This year I found the thought of the holidays and any celebration a little out of balance with the world and everyday life. Each year actually the true meaning of Christmas fades in our society a tiny bit. Or maybe it's just me but even the small niceties and little sweet exchanges from strangers used to be the real gift of the season. Folks would open up on the street or in shops with a lovely exchange of some sort because it was 'the holidays' and that was a gesture that was appropriate but it wasn't fake, it was real. I think people just don't feel comfortable to be welcoming to each that often for whatever reason. I have to catch myself all the time and stifle my enthusiasm lest I be mistaken for prey or predator in public. All these signs of strength have become perceived weaknesses and that's a real pity.

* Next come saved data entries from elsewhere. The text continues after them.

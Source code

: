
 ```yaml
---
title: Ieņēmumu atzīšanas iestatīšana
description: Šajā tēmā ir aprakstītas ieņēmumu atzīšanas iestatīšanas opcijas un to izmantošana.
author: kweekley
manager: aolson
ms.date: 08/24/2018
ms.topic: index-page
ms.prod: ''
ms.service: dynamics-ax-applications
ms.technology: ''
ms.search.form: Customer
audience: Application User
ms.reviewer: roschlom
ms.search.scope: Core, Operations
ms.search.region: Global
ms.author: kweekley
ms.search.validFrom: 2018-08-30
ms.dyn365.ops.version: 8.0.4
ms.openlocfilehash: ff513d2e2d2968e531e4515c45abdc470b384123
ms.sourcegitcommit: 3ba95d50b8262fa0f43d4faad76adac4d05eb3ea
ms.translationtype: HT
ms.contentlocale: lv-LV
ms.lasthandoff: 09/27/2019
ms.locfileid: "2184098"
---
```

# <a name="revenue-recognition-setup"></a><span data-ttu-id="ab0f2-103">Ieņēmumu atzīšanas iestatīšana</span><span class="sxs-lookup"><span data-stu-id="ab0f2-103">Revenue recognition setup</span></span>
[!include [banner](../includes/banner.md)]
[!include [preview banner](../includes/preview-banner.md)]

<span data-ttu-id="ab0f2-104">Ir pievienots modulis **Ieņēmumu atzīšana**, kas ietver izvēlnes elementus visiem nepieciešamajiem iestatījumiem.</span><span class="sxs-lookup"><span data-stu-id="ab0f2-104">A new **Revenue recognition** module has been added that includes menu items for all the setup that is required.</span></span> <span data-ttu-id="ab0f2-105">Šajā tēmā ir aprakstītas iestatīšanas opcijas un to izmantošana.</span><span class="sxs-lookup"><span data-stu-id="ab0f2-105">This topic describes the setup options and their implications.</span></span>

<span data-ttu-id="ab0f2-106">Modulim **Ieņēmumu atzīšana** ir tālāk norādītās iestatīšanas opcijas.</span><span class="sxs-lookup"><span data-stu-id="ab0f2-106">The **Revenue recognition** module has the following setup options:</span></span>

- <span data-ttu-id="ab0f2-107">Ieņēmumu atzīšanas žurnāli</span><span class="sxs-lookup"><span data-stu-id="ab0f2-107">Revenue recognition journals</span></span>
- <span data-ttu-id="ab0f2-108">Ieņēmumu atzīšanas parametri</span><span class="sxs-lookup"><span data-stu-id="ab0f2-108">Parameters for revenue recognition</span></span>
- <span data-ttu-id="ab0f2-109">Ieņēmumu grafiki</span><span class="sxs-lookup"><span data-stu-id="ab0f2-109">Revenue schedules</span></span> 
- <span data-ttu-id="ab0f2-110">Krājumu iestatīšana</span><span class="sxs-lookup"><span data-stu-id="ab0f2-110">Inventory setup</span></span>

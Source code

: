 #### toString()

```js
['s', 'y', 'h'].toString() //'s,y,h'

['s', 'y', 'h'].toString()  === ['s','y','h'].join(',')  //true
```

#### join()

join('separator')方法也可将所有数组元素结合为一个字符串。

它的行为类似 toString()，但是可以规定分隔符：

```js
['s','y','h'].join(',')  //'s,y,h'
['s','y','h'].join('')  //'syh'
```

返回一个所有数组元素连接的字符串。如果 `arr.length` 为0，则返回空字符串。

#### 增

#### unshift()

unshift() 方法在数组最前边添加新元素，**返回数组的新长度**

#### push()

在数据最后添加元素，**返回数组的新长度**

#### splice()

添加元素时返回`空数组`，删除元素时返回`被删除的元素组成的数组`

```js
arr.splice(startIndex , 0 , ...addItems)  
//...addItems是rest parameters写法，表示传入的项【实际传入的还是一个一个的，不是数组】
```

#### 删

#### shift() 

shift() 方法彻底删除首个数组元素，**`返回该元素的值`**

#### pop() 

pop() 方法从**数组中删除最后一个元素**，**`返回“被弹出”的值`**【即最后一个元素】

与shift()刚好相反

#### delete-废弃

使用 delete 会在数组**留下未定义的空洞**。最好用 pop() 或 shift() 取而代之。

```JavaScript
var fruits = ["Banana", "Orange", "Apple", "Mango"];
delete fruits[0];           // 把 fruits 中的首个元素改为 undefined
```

Personally I tried to wave the kind flag but with all the Trump and his
KKKlan clan articles and mostly unimpressive journalism on either side, I was weighed down. I felt heavy and grey. Riding into work instead of seeing beauty all I noticed was bleak scenes for what seemed like weeks. I was just barely making it to Christmas physically, mentally and spiritually. You can see my lack of inspiration in my dinner plate, although I'll never turn down a good baked chicken thigh. When I throw frozen peas on rice, you know I'm fighting those demons.
I stopped and paid my respects on the way to work at an old bike memorial that I pass each day by the Red Hook houses. When I'm low I really like to dig my heels into the darkness and gloom because many times there is beauty and a weird soft comfort of sorts there. And also I feel like okay I'm down here in the pits, let me take a look around. Fun with depression. Put the color back in dolor. Get drunk on your funk. Don't hurry your worry, Bump up your dumps. Beauty is abundant and clearly visible when it's one of those glorious days but it's a nice lifting mental challenge to find it in the grey.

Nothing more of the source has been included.